Because patients typically go to a hospital close to home, the study spotlights the results of structural racism in stark relief: Underperforming hospitals, which struggle to find enough revenue and resources, are mostly found in economically distressed communities.

“This really is a story of racial residential segregation that has plagued this country for a century,” said Dr. David Asch, the study’s lead author and executive director of Penn Medicine’s Center for Health Care Innovation.

Asch, who is also a professor of health care management at Wharton, spoke about the study with Wharton Business Daily on SiriusXM. (Listen to the podcast above.) He said the results don’t come as much surprise to medical professionals because it’s well-established that health care is uneven. But consumers may be taken aback to learn just how deep the disparity goes.

“This really is a story of racial residential segregation that has plagued this country for a century.”  –David Asch

“A lot of people will naturally assume that doctors and hospitals and nurses are great, and if you go to them, you will get uniform care. That is the experience people will often have at, let’s say, McDonald’s, which has worked very hard to provide a very consistent experience. You can pull into any McDonald’s and the French fries will be uniformly excellent,” Asch said. “That’s not really the case with hospital care.”

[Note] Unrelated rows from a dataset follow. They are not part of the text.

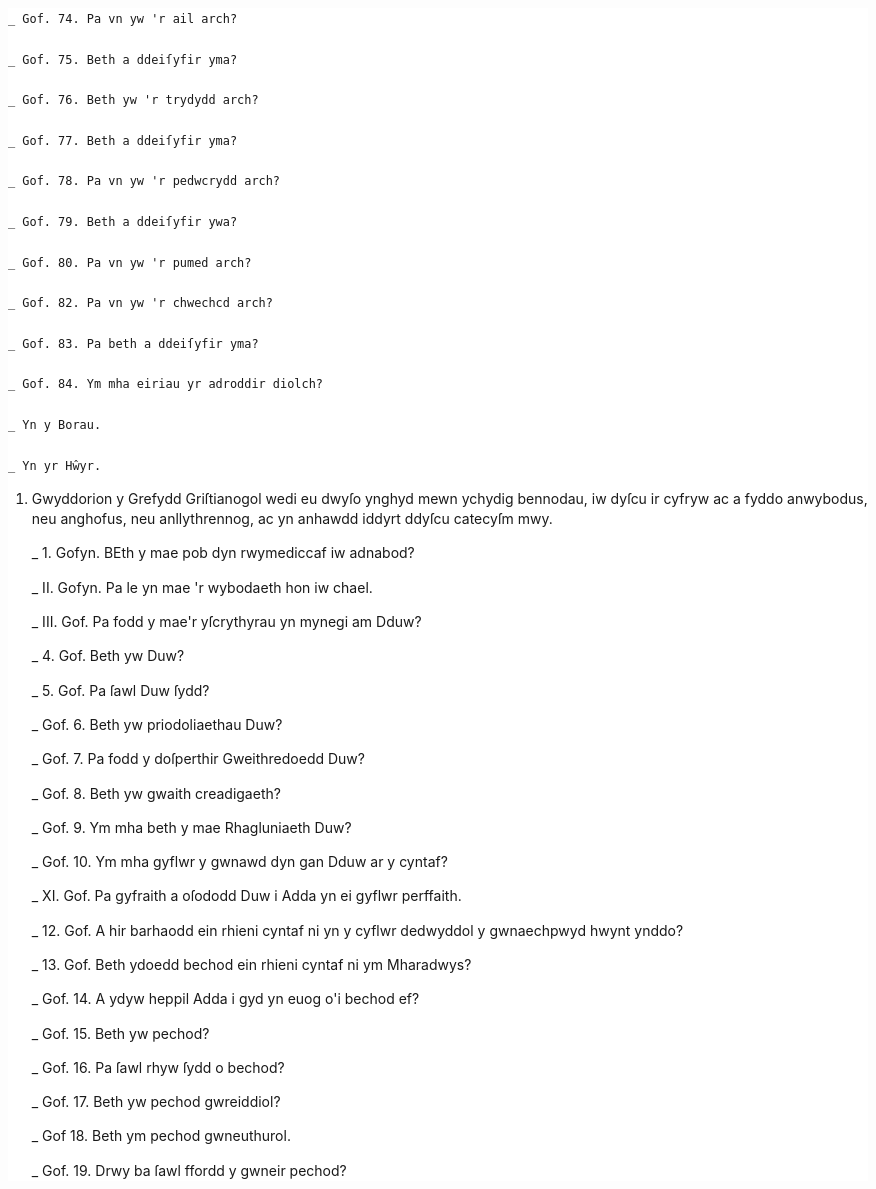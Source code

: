     _ Gof. 74. Pa vn yw 'r ail arch?

    _ Gof. 75. Beth a ddeiſyfir yma?

    _ Gof. 76. Beth yw 'r trydydd arch?

    _ Gof. 77. Beth a ddeiſyfir yma?

    _ Gof. 78. Pa vn yw 'r pedwcrydd arch?

    _ Gof. 79. Beth a ddeiſyfir ywa?

    _ Gof. 80. Pa vn yw 'r pumed arch?

    _ Gof. 82. Pa vn yw 'r chwechcd arch?

    _ Gof. 83. Pa beth a ddeiſyfir yma?

    _ Gof. 84. Ym mha eiriau yr adroddir diolch?

    _ Yn y Borau.

    _ Yn yr Hŵyr.

1. Gwyddorion y Grefydd Griſtianogol wedi eu dwyſo ynghyd mewn ychydig bennodau, iw dyſcu ir cyfryw ac a fyddo anwybodus, neu anghofus, neu anllythrennog, ac yn anhawdd iddyrt ddyſcu catecyſm mwy.

    _ 1. Gofyn. BEth y mae pob dyn rwymediccaf iw adnabod?

    _ II. Gofyn. Pa le yn mae 'r wybodaeth hon iw chael.

    _ III. Gof. Pa fodd y mae'r yſcrythyrau yn mynegi am Dduw?

    _ 4. Gof. Beth yw Duw?

    _ 5. Gof. Pa ſawl Duw ſydd?

    _ Gof. 6. Beth yw priodoliaethau Duw?

    _ Gof. 7. Pa fodd y doſperthir Gweithredoedd Duw?

    _ Gof. 8. Beth yw gwaith creadigaeth?

    _ Gof. 9. Ym mha beth y mae Rhagluniaeth Duw?

    _ Gof. 10. Ym mha gyflwr y gwnawd dyn gan Dduw ar y cyntaf?

    _ XI. Gof. Pa gyfraith a oſododd Duw i Adda yn ei gyflwr perffaith.

    _ 12. Gof. A hir barhaodd ein rhieni cyntaf ni yn y cyflwr dedwyddol y gwnaechpwyd hwynt ynddo?

    _ 13. Gof. Beth ydoedd bechod ein rhieni cyntaf ni ym Mharadwys?

    _ Gof. 14. A ydyw heppil Adda i gyd yn euog o'i bechod ef?

    _ Gof. 15. Beth yw pechod?

    _ Gof. 16. Pa ſawl rhyw ſydd o bechod?

    _ Gof. 17. Beth yw pechod gwreiddiol?

    _ Gof 18. Beth ym pechod gwneuthurol.

    _ Gof. 19. Drwy ba ſawl ffordd y gwneir pechod?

In fact, he noted, the novelty of the coronavirus exacerbated the variation because it required hospitals to shift quickly to meet the challenge. Working to improve health care is the “relentless task” of practitioners, policymakers, and insurers, he added. “But as medicine advances, that advance occurs unequally across hospitals. Some hospitals have a harder time catching up to some of the better hospitals.”

An Unequal America

African Americans are suffering in greater numbers from COVID-19 because of a myriad of factors: access to care, lower-income levels, occupations with higher risk of exposure to the virus, and higher rates of hypertension, diabetes, and obesity.

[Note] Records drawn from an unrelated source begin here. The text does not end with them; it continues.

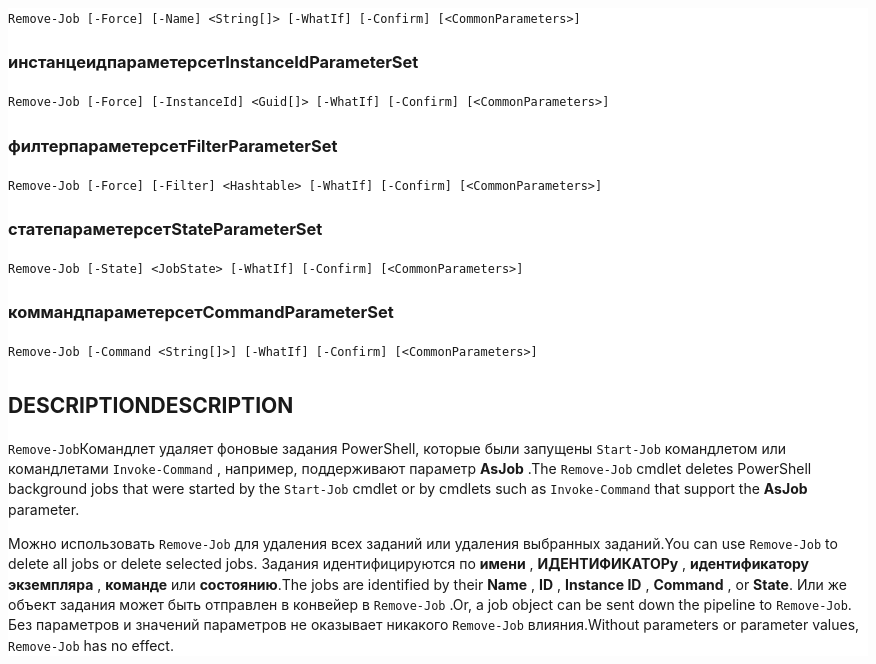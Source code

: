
 ```
Remove-Job [-Force] [-Name] <String[]> [-WhatIf] [-Confirm] [<CommonParameters>]
```

### <span data-ttu-id="bf46a-110">инстанцеидпараметерсет</span><span class="sxs-lookup"><span data-stu-id="bf46a-110">InstanceIdParameterSet</span></span>

```
Remove-Job [-Force] [-InstanceId] <Guid[]> [-WhatIf] [-Confirm] [<CommonParameters>]
```

### <span data-ttu-id="bf46a-111">филтерпараметерсет</span><span class="sxs-lookup"><span data-stu-id="bf46a-111">FilterParameterSet</span></span>

```
Remove-Job [-Force] [-Filter] <Hashtable> [-WhatIf] [-Confirm] [<CommonParameters>]
```

### <span data-ttu-id="bf46a-112">статепараметерсет</span><span class="sxs-lookup"><span data-stu-id="bf46a-112">StateParameterSet</span></span>

```
Remove-Job [-State] <JobState> [-WhatIf] [-Confirm] [<CommonParameters>]
```

### <span data-ttu-id="bf46a-113">коммандпараметерсет</span><span class="sxs-lookup"><span data-stu-id="bf46a-113">CommandParameterSet</span></span>

```
Remove-Job [-Command <String[]>] [-WhatIf] [-Confirm] [<CommonParameters>]
```

## <span data-ttu-id="bf46a-114">DESCRIPTION</span><span class="sxs-lookup"><span data-stu-id="bf46a-114">DESCRIPTION</span></span>

<span data-ttu-id="bf46a-115">`Remove-Job`Командлет удаляет фоновые задания PowerShell, которые были запущены `Start-Job` командлетом или командлетами `Invoke-Command` , например, поддерживают параметр **AsJob** .</span><span class="sxs-lookup"><span data-stu-id="bf46a-115">The `Remove-Job` cmdlet deletes PowerShell background jobs that were started by the `Start-Job` cmdlet or by cmdlets such as `Invoke-Command` that support the **AsJob** parameter.</span></span>

<span data-ttu-id="bf46a-116">Можно использовать `Remove-Job` для удаления всех заданий или удаления выбранных заданий.</span><span class="sxs-lookup"><span data-stu-id="bf46a-116">You can use `Remove-Job` to delete all jobs or delete selected jobs.</span></span> <span data-ttu-id="bf46a-117">Задания идентифицируются по **имени** , **ИДЕНТИФИКАТОРу** , **идентификатору экземпляра** , **команде** или **состоянию**.</span><span class="sxs-lookup"><span data-stu-id="bf46a-117">The jobs are identified by their **Name** , **ID** , **Instance ID** , **Command** , or **State**.</span></span> <span data-ttu-id="bf46a-118">Или же объект задания может быть отправлен в конвейер в `Remove-Job` .</span><span class="sxs-lookup"><span data-stu-id="bf46a-118">Or, a job object can be sent down the pipeline to `Remove-Job`.</span></span> <span data-ttu-id="bf46a-119">Без параметров и значений параметров не оказывает никакого `Remove-Job` влияния.</span><span class="sxs-lookup"><span data-stu-id="bf46a-119">Without parameters or parameter values, `Remove-Job` has no effect.</span></span>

Even those comorbidities “are probably products of longstanding discrimination. It’s quite a tangled web, but that tangled web at the center of it reveals substantial racial differences,” Asch said.

Asch noted previous research that found hospitals serving majority Black populations have worse outcomes for all their patients, compared with hospitals that serve majority white populations. He said better public policies are needed to close the racial gap in the health care system, drawing an analogy to how public education is funded: Most schools receive revenue from property taxes, so the more affluent the community, the greater the dollars to fund schools in that district.

“The same is true in health care,” Asch said. “We fund health care in an unusual patchwork way, but largely by insurers and whether the patients have commercial insurance, which pays the best, or Medicaid, which pays often less than cost, or Medicare, which is somewhere in between. That says a lot about the resources the hospital can develop and put towards its community.”

“The differential burden of COVID across the nation will soon depend less on issues of race and more on vaccination and, in turn, political ideology.” –David Asch

COVID’s Next Chapter

In the progression of the pandemic, one statistic has held fast: Older and male patients have fared worse than younger and female patients, regardless of race. Vaccines and better therapies have dramatically reduced the mortality rate of the disease.

As the pandemic pushes into its second year and the more dangerous Delta variant emerges as the dominant strain, the greatest threat to progress already made comes from those unwilling to be vaccinated, Asch said. Current vaccines are effective against the Delta variant, according to experts.

Asch said there’s no single story about COVID-19 across the U.S. The vulnerability of each community depends on the degree of vaccination.

“And that has, frankly, tragically become a political issue as opposed to an issue of medicine or public safety,” he said. Unvaccinated areas “can become powder kegs of contagion. I will bet the differential burden of Covid across the nation will soon depend less on issues of race and more on vaccination and, in turn, political ideology.”